Honeypie agony auntI'm not sure why you would in a sense" degrade" yourself to having an affair (cause that is what is was) with this guy, he HAS/HAD a steady GF. I don't care how much he SAID he wanted to be with you... You should have held off as he was seeing someone else.

YOU are responsible for YOUR own action. You say that HE will not cross the friendship line, but you think he would because he has in the past.. SO have YOU. It takes 2 to tango on the sheets. You CAN actually say no. Hopefully.

As for your husband, I think a divorce was right for you and I honestly, would cutter the late night chatter with the soon-to-be-ex husband.
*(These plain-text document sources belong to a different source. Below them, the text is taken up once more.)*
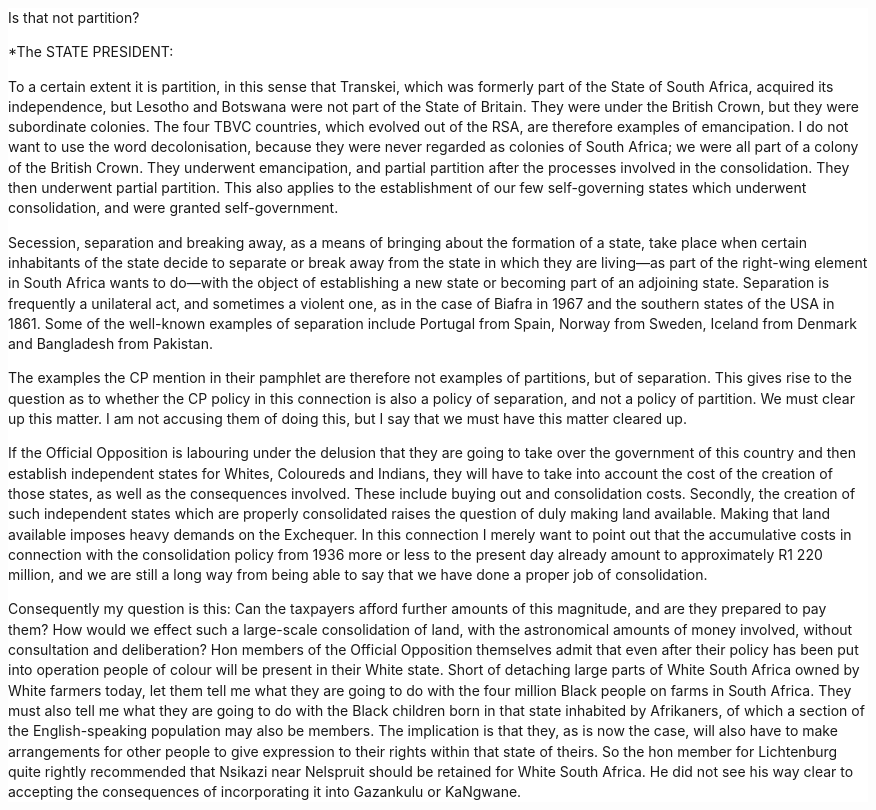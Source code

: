 <p>Is that not partition?</p>

</speech>

<speech by="#state_president">

<from>*The <person refersTo="hansard_za">STATE PRESIDENT</person>:</from>

<p>To a certain extent it is partition, in this sense that Transkei, which was formerly part of the State of South Africa, acquired its independence, but Lesotho and Botswana were not part of the State of Britain. They were under the British Crown, but they were subordinate colonies. The four TBVC countries, which evolved out of the RSA, are therefore examples of emancipation. I do not want to use the word decolonisation, because they were never regarded as colonies of South Africa; we were all part of a colony of the British Crown. They underwent emancipation, and partial partition after the processes involved in the consolidation. They then underwent partial partition. This also applies to the establishment of our few self-governing states which underwent consolidation, and were granted self-government.</p>

<p>Secession, separation and breaking away, as a means of bringing about the formation of a state, take place when certain inhabitants of the state decide to separate or break away from the state in which they are living&#x2014;as part of the right-wing element in South Africa wants to do&#x2014;with the object of establishing a new state or becoming part of an adjoining state. Separation is frequently a unilateral act, and sometimes a violent one, as in the case of Biafra in 1967 and the southern states of the USA in 1861. Some of the well-known examples of separation include Portugal from Spain, Norway from Sweden, Iceland from Denmark and Bangladesh from Pakistan.</p>

<p>The examples the CP mention in their pamphlet are therefore not examples of partitions, but of separation. This gives rise to the question as to whether the CP policy in <span class="col_3937-3938" refersTo="page_0813"/>this connection is also a policy of separation, and not a policy of partition. We must clear up this matter. I am not accusing them of doing this, but I say that we must have this matter cleared up.</p>

<p>If the Official Opposition is labouring under the delusion that they are going to take over the government of this country and then establish independent states for Whites, Coloureds and Indians, they will have to take into account the cost of the creation of those states, as well as the consequences involved. These include buying out and consolidation costs. Secondly, the creation of such independent states which are properly consolidated raises the question of duly making land available. Making that land available imposes heavy demands on the Exchequer. In this connection I merely want to point out that the accumulative costs in connection with the consolidation policy from 1936 more or less to the present day already amount to approximately R1 220 million, and we are still a long way from being able to say that we have done a proper job of consolidation.</p>

<p>Consequently my question is this: Can the taxpayers afford further amounts of this magnitude, and are they prepared to pay them? How would we effect such a large-scale consolidation of land, with the astronomical amounts of money involved, without consultation and deliberation? Hon members of the Official Opposition themselves admit that even after their policy has been put into operation people of colour will be present in their White state. Short of detaching large parts of White South Africa owned by White farmers today, let them tell me what they are going to do with the four million Black people on farms in South Africa. They must also tell me what they are going to do with the Black children born in that state inhabited by Afrikaners, of which a section of the English-speaking population may also be members. The implication is that they, as is now the case, will also have to make arrangements for other people to give expression to their rights within that state of theirs. So the hon member for Lichtenburg quite rightly recommended that Nsikazi near Nelspruit should be retained for White South Africa. He did not see his way clear to accepting the consequences of incorporating it into Gazankulu or KaNgwane.</p>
I think, and this is of course my own person view, that people SHOULDN'T date til the ink is dry. It only complicates everything. The divorce and alienation might have been YEARS in the making, and you and your husband might have emotionally separated YEARS ago, but for all intend and purpose you are STILL married til the divorce is final.

I also think, that the SMART thing to do is TAKE some time and adjust to NOT being married before jumping into something new. Take the time to become independent and figuring out what you KNOW you want from a new relationship.

You are not a victim, so don't let this "friend" cross that line.

And last but not least, ever heard the saying - don't crap where you eat? Which is a good saying for DO NOT do office romance.

Good luck.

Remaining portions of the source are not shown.